In response to the Covid-19 pandemic, governments around the world scrambled to provide life support for their ailing economies. In just the first few months of the crisis, more than 50 nations announced stimulus packages totaling an estimated US$10 trillion and central banks around the world pumped liquidity into the financial markets. Now that cases are spiking once more, people and businesses in the U.S. hope that our government will provide another economic package in the coming weeks. Given the enormous economic dislocation caused by the coronavirus, it is natural that individuals and organizations look to government to provide a fiscal cure.
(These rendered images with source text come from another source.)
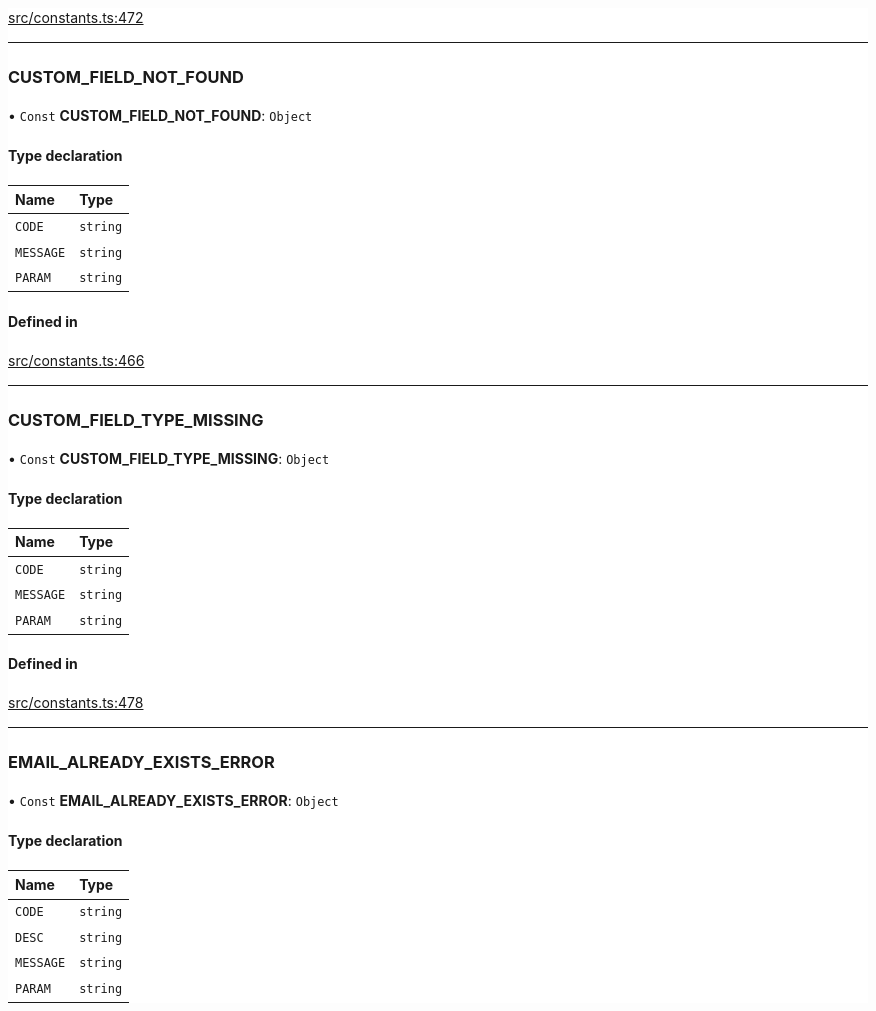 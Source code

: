 [src/constants.ts:472](https://github.com/PalisadoesFoundation/talawa-api/blob/cf57ca9/src/constants.ts#L472)

---

### CUSTOM_FIELD_NOT_FOUND

• `Const` **CUSTOM_FIELD_NOT_FOUND**: `Object`

#### Type declaration

| Name      | Type     |
| :-------- | :------- |
| `CODE`    | `string` |
| `MESSAGE` | `string` |
| `PARAM`   | `string` |

#### Defined in

[src/constants.ts:466](https://github.com/PalisadoesFoundation/talawa-api/blob/cf57ca9/src/constants.ts#L466)

---

### CUSTOM_FIELD_TYPE_MISSING

• `Const` **CUSTOM_FIELD_TYPE_MISSING**: `Object`

#### Type declaration

| Name      | Type     |
| :-------- | :------- |
| `CODE`    | `string` |
| `MESSAGE` | `string` |
| `PARAM`   | `string` |

#### Defined in

[src/constants.ts:478](https://github.com/PalisadoesFoundation/talawa-api/blob/cf57ca9/src/constants.ts#L478)

---

### EMAIL_ALREADY_EXISTS_ERROR

• `Const` **EMAIL_ALREADY_EXISTS_ERROR**: `Object`

#### Type declaration

| Name      | Type     |
| :-------- | :------- |
| `CODE`    | `string` |
| `DESC`    | `string` |
| `MESSAGE` | `string` |
| `PARAM`   | `string` |
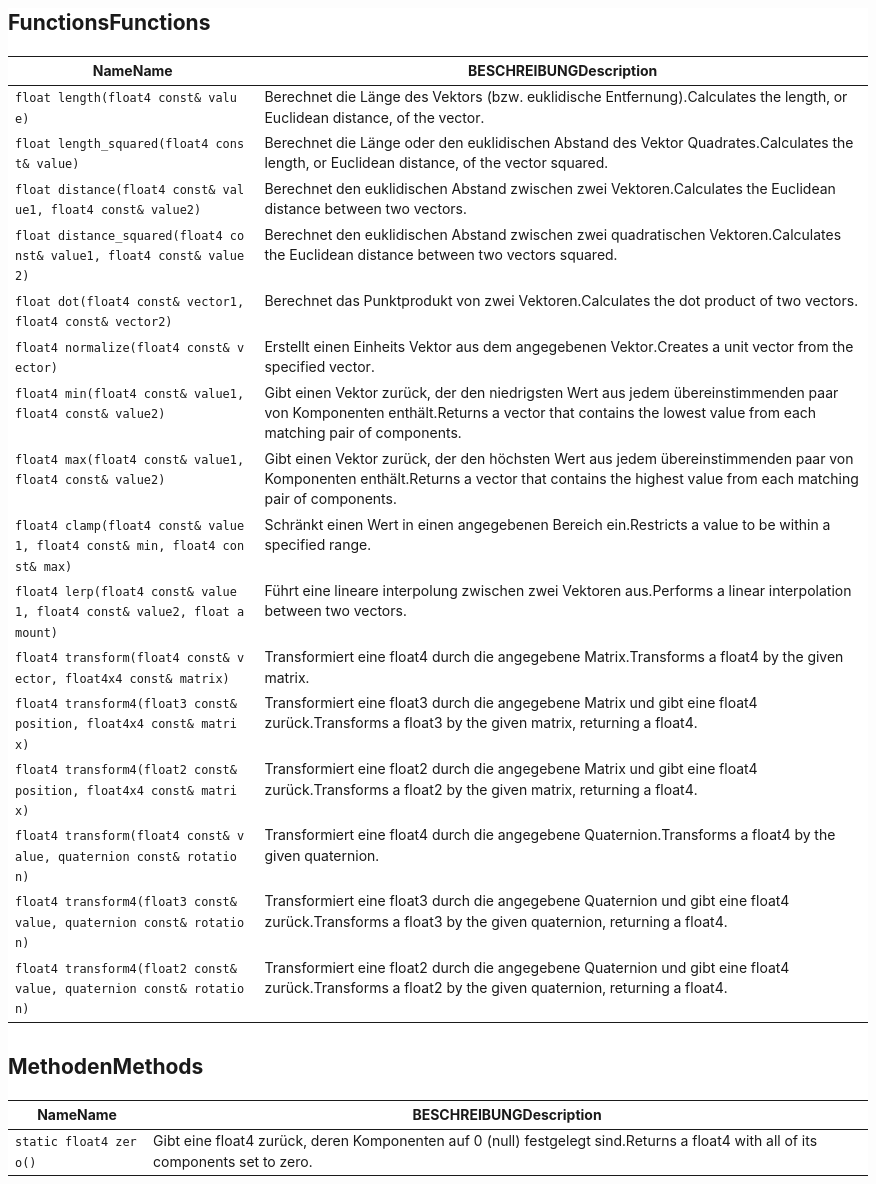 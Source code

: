 ## <a name="functions"></a><span data-ttu-id="10bee-117">Functions</span><span class="sxs-lookup"><span data-stu-id="10bee-117">Functions</span></span>

| <span data-ttu-id="10bee-118">Name</span><span class="sxs-lookup"><span data-stu-id="10bee-118">Name</span></span> | <span data-ttu-id="10bee-119">BESCHREIBUNG</span><span class="sxs-lookup"><span data-stu-id="10bee-119">Description</span></span> |
|-|-|
| `float length(float4 const& value)` | <span data-ttu-id="10bee-120">Berechnet die Länge des Vektors (bzw. euklidische Entfernung).</span><span class="sxs-lookup"><span data-stu-id="10bee-120">Calculates the length, or Euclidean distance, of the vector.</span></span> |
| `float length_squared(float4 const& value)` | <span data-ttu-id="10bee-121">Berechnet die Länge oder den euklidischen Abstand des Vektor Quadrates.</span><span class="sxs-lookup"><span data-stu-id="10bee-121">Calculates the length, or Euclidean distance, of the vector squared.</span></span> |
| `float distance(float4 const& value1, float4 const& value2)` | <span data-ttu-id="10bee-122">Berechnet den euklidischen Abstand zwischen zwei Vektoren.</span><span class="sxs-lookup"><span data-stu-id="10bee-122">Calculates the Euclidean distance between two vectors.</span></span> |
| `float distance_squared(float4 const& value1, float4 const& value2)` | <span data-ttu-id="10bee-123">Berechnet den euklidischen Abstand zwischen zwei quadratischen Vektoren.</span><span class="sxs-lookup"><span data-stu-id="10bee-123">Calculates the Euclidean distance between two vectors squared.</span></span> |
| `float dot(float4 const& vector1, float4 const& vector2)` | <span data-ttu-id="10bee-124">Berechnet das Punktprodukt von zwei Vektoren.</span><span class="sxs-lookup"><span data-stu-id="10bee-124">Calculates the dot product of two vectors.</span></span> |
| `float4 normalize(float4 const& vector)` | <span data-ttu-id="10bee-125">Erstellt einen Einheits Vektor aus dem angegebenen Vektor.</span><span class="sxs-lookup"><span data-stu-id="10bee-125">Creates a unit vector from the specified vector.</span></span> |
| `float4 min(float4 const& value1, float4 const& value2)` | <span data-ttu-id="10bee-126">Gibt einen Vektor zurück, der den niedrigsten Wert aus jedem übereinstimmenden paar von Komponenten enthält.</span><span class="sxs-lookup"><span data-stu-id="10bee-126">Returns a vector that contains the lowest value from each matching pair of components.</span></span> |
| `float4 max(float4 const& value1, float4 const& value2)` | <span data-ttu-id="10bee-127">Gibt einen Vektor zurück, der den höchsten Wert aus jedem übereinstimmenden paar von Komponenten enthält.</span><span class="sxs-lookup"><span data-stu-id="10bee-127">Returns a vector that contains the highest value from each matching pair of components.</span></span> |
| `float4 clamp(float4 const& value1, float4 const& min, float4 const& max)` | <span data-ttu-id="10bee-128">Schränkt einen Wert in einen angegebenen Bereich ein.</span><span class="sxs-lookup"><span data-stu-id="10bee-128">Restricts a value to be within a specified range.</span></span> |
| `float4 lerp(float4 const& value1, float4 const& value2, float amount)` | <span data-ttu-id="10bee-129">Führt eine lineare interpolung zwischen zwei Vektoren aus.</span><span class="sxs-lookup"><span data-stu-id="10bee-129">Performs a linear interpolation between two vectors.</span></span> |
| `float4 transform(float4 const& vector, float4x4 const& matrix)` | <span data-ttu-id="10bee-130">Transformiert eine float4 durch die angegebene Matrix.</span><span class="sxs-lookup"><span data-stu-id="10bee-130">Transforms a float4 by the given matrix.</span></span> |
| `float4 transform4(float3 const& position, float4x4 const& matrix)` | <span data-ttu-id="10bee-131">Transformiert eine float3 durch die angegebene Matrix und gibt eine float4 zurück.</span><span class="sxs-lookup"><span data-stu-id="10bee-131">Transforms a float3 by the given matrix, returning a float4.</span></span> |
| `float4 transform4(float2 const& position, float4x4 const& matrix)` | <span data-ttu-id="10bee-132">Transformiert eine float2 durch die angegebene Matrix und gibt eine float4 zurück.</span><span class="sxs-lookup"><span data-stu-id="10bee-132">Transforms a float2 by the given matrix, returning a float4.</span></span> |
| `float4 transform(float4 const& value, quaternion const& rotation)` | <span data-ttu-id="10bee-133">Transformiert eine float4 durch die angegebene Quaternion.</span><span class="sxs-lookup"><span data-stu-id="10bee-133">Transforms a float4 by the given quaternion.</span></span> |
| `float4 transform4(float3 const& value, quaternion const& rotation)` | <span data-ttu-id="10bee-134">Transformiert eine float3 durch die angegebene Quaternion und gibt eine float4 zurück.</span><span class="sxs-lookup"><span data-stu-id="10bee-134">Transforms a float3 by the given quaternion, returning a float4.</span></span> |
| `float4 transform4(float2 const& value, quaternion const& rotation)` | <span data-ttu-id="10bee-135">Transformiert eine float2 durch die angegebene Quaternion und gibt eine float4 zurück.</span><span class="sxs-lookup"><span data-stu-id="10bee-135">Transforms a float2 by the given quaternion, returning a float4.</span></span> |

## <a name="methods"></a><span data-ttu-id="10bee-136">Methoden</span><span class="sxs-lookup"><span data-stu-id="10bee-136">Methods</span></span>

| <span data-ttu-id="10bee-137">Name</span><span class="sxs-lookup"><span data-stu-id="10bee-137">Name</span></span> | <span data-ttu-id="10bee-138">BESCHREIBUNG</span><span class="sxs-lookup"><span data-stu-id="10bee-138">Description</span></span> |
|-|-|
| `static float4 zero()` | <span data-ttu-id="10bee-139">Gibt eine float4 zurück, deren Komponenten auf 0 (null) festgelegt sind.</span><span class="sxs-lookup"><span data-stu-id="10bee-139">Returns a float4 with all of its components set to zero.</span></span> | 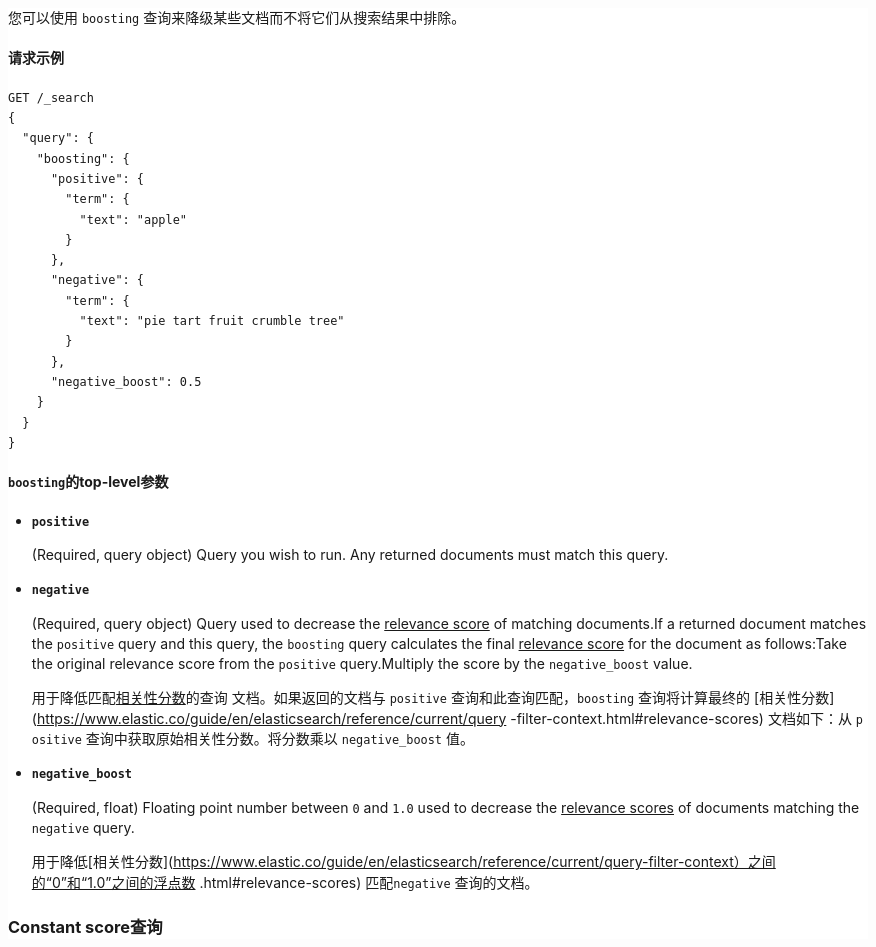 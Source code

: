 您可以使用 `boosting` 查询来降级某些文档而不将它们从搜索结果中排除。

#### 请求示例

```console
GET /_search
{
  "query": {
    "boosting": {
      "positive": {
        "term": {
          "text": "apple"
        }
      },
      "negative": {
        "term": {
          "text": "pie tart fruit crumble tree"
        }
      },
      "negative_boost": 0.5
    }
  }
}
```

####  `boosting`的top-level参数

- **`positive`**

  (Required, query object) Query you wish to run. Any returned documents must match this query.

- **`negative`**

  (Required, query object) Query used to decrease the [relevance score](https://www.elastic.co/guide/en/elasticsearch/reference/current/query-filter-context.html#relevance-scores) of matching documents.If a returned document matches the `positive` query and this query, the `boosting` query calculates the final [relevance score](https://www.elastic.co/guide/en/elasticsearch/reference/current/query-filter-context.html#relevance-scores) for the document as follows:Take the original relevance score from the `positive` query.Multiply the score by the `negative_boost` value.

  用于降低匹配[相关性分数](https://www.elastic.co/guide/en/elasticsearch/reference/current/query-filter-context.html#relevance-scores)的查询 文档。如果返回的文档与 `positive` 查询和此查询匹配，`boosting` 查询将计算最终的 [相关性分数](https://www.elastic.co/guide/en/elasticsearch/reference/current/query -filter-context.html#relevance-scores) 文档如下：从 `positive` 查询中获取原始相关性分数。将分数乘以 `negative_boost` 值。

- **`negative_boost`**

  (Required, float) Floating point number between `0` and `1.0` used to decrease the [relevance scores](https://www.elastic.co/guide/en/elasticsearch/reference/current/query-filter-context.html#relevance-scores) of documents matching the `negative` query.

  用于降低[相关性分数](https://www.elastic.co/guide/en/elasticsearch/reference/current/query-filter-context）之间的“0”和“1.0”之间的浮点数 .html#relevance-scores) 匹配`negative` 查询的文档。

### Constant score查询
But governments can’t do it alone. Over the long-term, the most consistent and effective source of “finance for good” – the essential capital to support innovation, job creation and economic progress – will continue to be private investment. And the private equity sector will provide a major portion of that investment, especially to small and mid-sized companies that were founded and run by families and entrepreneurs. In many cases, the government’s stimulus programs for those businesses have fallen short. Already, the majority of private equity activity involves middle market companies, with annual revenues between US$10 million and US$1 billion. There are approximately 200,000 of these companies in the U.S., employing almost 50 million people.
Partnering with private equity is a good way for these companies to get the consistent capital they need. Consider the fact that private equity transaction activity has grown by 11% per annum over the last decade and now amounts to nearly $1.5 trillion every year. Furthermore, with dry powder estimated at US$1.7 trillion in July 2020, PE firms have ample capital readily available to invest, without having to wait for allocations from a reluctant political system. During this challenging time, we and many of our peers are ready and able to deploy capital, both to help current portfolio companies and enter into new partnerships. Across the industry, deal activity is rising after an initial slowdown due to Covid-19.
The positive impact of private equity – and its potential to do even more in the future – should not be underestimated. Investments by PE firms have empowered many great companies to grow and thrive, across international markets. Businesses owned by PE firms represent about 5% of GDP in the US and 1.5% of GDP in the UK, for example.
As we’ve done at Brightstar Capital Partners since Covid-19 hit, PE firms will continue to provide their portfolio companies with much needed capital infusions and strategic guidance. Good PE owners provide expertise across space and time – transferring best practices from a portfolio company in one region to that in another, and offering the seasoned expertise of operating partners that have seen similar crunch times at other companies before. PE funds with a long-term outlook to value creation enable investments that would not be made under quarterly earnings pressure, like cutting-edge data analytics and systems to enable timely, accurate, and predictive financial and operational reporting. This enables portfolio company leaders to make faster and more informed decision-making in the face of pandemic challenges.
Good PE firms are facilitators of growth. At Brightstar Capital Partners, we speak every day to the families, founders and entrepreneurs who run these companies. Their future is often intertwined with their customers, employees, suppliers and communities. They have learned to adjust and adapt through many crises, and are highly agile. But many of them do not just need the government stimulus to supplant lost earnings in this pandemic, they need investment capital to prepare themselves for rapid growth after the crisis is over.
Ultimately, the much-needed immediate stimulus that is (rightly) funded with government debt will have to be repaid. This can only happen when the economy grows again at rapid pace. Private capital, and in particular private equity, has proven through time that it is most efficient at allocating funds to those opportunities that provide the highest growth. And this is why ultimately private capital is the best economic stimulus in the long-term.